ソマリアは、6つの連邦構成国(Federal Member States (FMS)、stateは州とも訳される)と首都地域から成る。ただし1991年から続く内戦によって連邦政府は全国を支配しておらず、概ね北西部のソマリランド、いくつかの自治国が集まった連邦政府、南部のイスラーム武装勢力支配地域の3つに分けられる。内戦前は18の地域(当時は州と呼ばれた)に区分されており、行政機能が喪失した現在でも地域区分として統計などで用いられている(#内戦前の行政区画を参照)。
ソマリアの住民の大半はソマリ族で、大きく5つの氏族に分かれており、それぞれがさらに細かい支族に分かれている。それぞれの氏族はだいたいがまとまって暮らしており、1991年の中央政府消滅後は氏族が事実上の行政単位となっている。ソマリ族は民族よりも氏族・支族を重視する傾向にあることから、内戦の原因となった。
ソマリアは1960年にイギリス領ソマリランド(当時は独立国家ソマリランド国)とイタリア領ソマリランドの合邦によって成立した国家である。ソマリア政府は地方行政制度を整備し全国で地方自治体が成立したが、1969年にモハメド・シアド・バーレ主導の軍事クーデターが発生。政権を奪取したバーレはすべての地方自治体を政府の管轄下に置いた。バーレは独裁色を強めていったが、出身氏族を優遇したため、他の氏族の不満が高まった。1986年にバーレ政権に対して各地で反乱が起こると、中央政府は地方の支配を喪失していった。政権末期には中央政府が治めるのは首都のみとなり、バーレは「モガディシュ市長」と揶揄される状況に陥った。1991年1月に反政府勢力の統一ソマリ会議がモガディシュを制圧しバーレは国外へ追放されるが、統一ソマリ会議は内部抗争を起こし分裂。

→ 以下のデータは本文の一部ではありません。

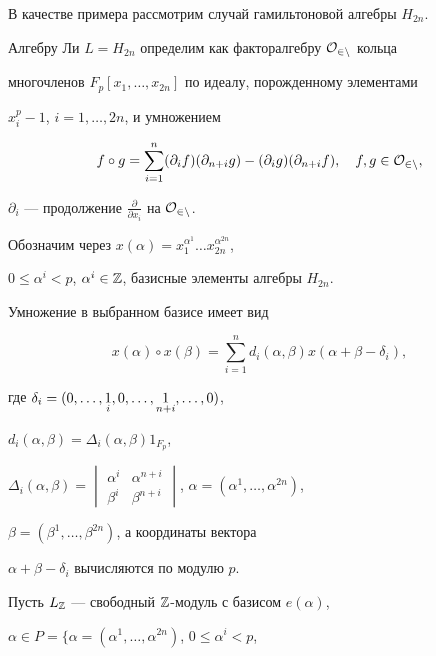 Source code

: 


В качестве примера рассмотрим случай гамильтоновой алгебры $H_{2n}$. 


Алгебру Ли $L=H_{2n}$ определим как факторалгебру $\cal O_{2n}$ кольца 


многочленов $F_p[x_1,\dotsc,x_{2n}]$ по идеалу, порожденному элементами 


$x^p_i-1$, $i=1,\dotsc,2n$, и умножением 


$$ 


f\circ g=\sum^n_{i=1}(\partial_i f)(\partial_{n+i}g)- 


(\partial_i g)(\partial_{n+i}f),\quad f,g\in \cal O_{2n}, 


$$ 


$\partial_i$ --- продолжение $\frac{\partial}{\partial x_i}$ на $\cal 


O_{2n}$. 


 


Обозначим через $x(\alpha)=x^{\alpha^1}_1\dotsc x^{\alpha^{2n}}_{2n}$, 


$0\le\alpha^i<p$, $\alpha^i\in\Bbb Z$, базисные элементы алгебры $H_{2n}$. 


Умножение в выбранном базисе имеет вид 


$$ 


x(\alpha)\circ x(\beta)=\sum^n_{i=1}d_i(\alpha,\beta) 


x(\alpha+\beta-\delta_i), 


$$ 


где $\delta_i=(0,\dotsc,\down{i}{1},0,\dotsc,\down{n+i}{1},\dotsc,0)$, 


$d_i(\alpha,\beta)=\Delta_i(\alpha,\beta)1_{F_p}$, 


$\Delta_i(\alpha,\beta)=\begin{vmatrix} 


\alpha^i & \alpha^{n+i} \\ \beta^i & \beta^{n+i} 


\end{vmatrix}$, $\alpha=(\alpha^1,\dotsc,\alpha^{2n})$, 


$\beta=(\beta^1,\dotsc,\beta^{2n})$, а координаты вектора 


$\alpha+\beta-\delta_i$ вычисляются по модулю $p$. 


 


Пусть $L_{\Bbb Z}$ --- свободный $\Bbb Z$-модуль с базисом $e(\alpha)$, 


$\alpha\in P=\{\alpha=(\alpha^1,\dotsc,\alpha^{2n})$, $0\le\alpha^i<p$,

混乱のさなか5月に旧イギリス領がソマリランド共和国として独立を宣言し、ソマリアは分断された。やがてソマリアは無政府状態の内戦に突入し、地方行政制度は崩壊した。
周辺諸国や国際社会の援助でソマリア暫定国民政府(2000年 - 2004年)が成立したが、中央集権制を志向したため各氏族から支持されず失敗した。国民政府を引き継いだソマリア暫定連邦政府(2004年 - 2012年)は、連邦制を採用し対立していた氏族・勢力と和解していった。2005年には暫定連邦政府のモガディシュ入りを果たしている。2012年8月、国際的に承認された中央政府としてソマリア連邦政府が成立し、これまで連邦政府と協力関係にあったプントランド、ガルムドゥグは構成体として連邦に加入した。また連邦政府は自治政府としてジュバランド、南西ソマリア、ヒーシェベリを南部の空白地帯に成立させ、再統一に向けて連邦制の整備を進めている。しかしソマリランドは依然としてソマリアへの帰属を拒否し続けており、それ以外の構成体も氏族・支族問題や域内で活動するイスラム武装組織といった不安要素を抱えている。また連邦政府と構成体の関係は必ずしも良好ではなく、政治問題で再び分裂に陥る危険性もあることから、連邦は脆弱で不安定な状況にある。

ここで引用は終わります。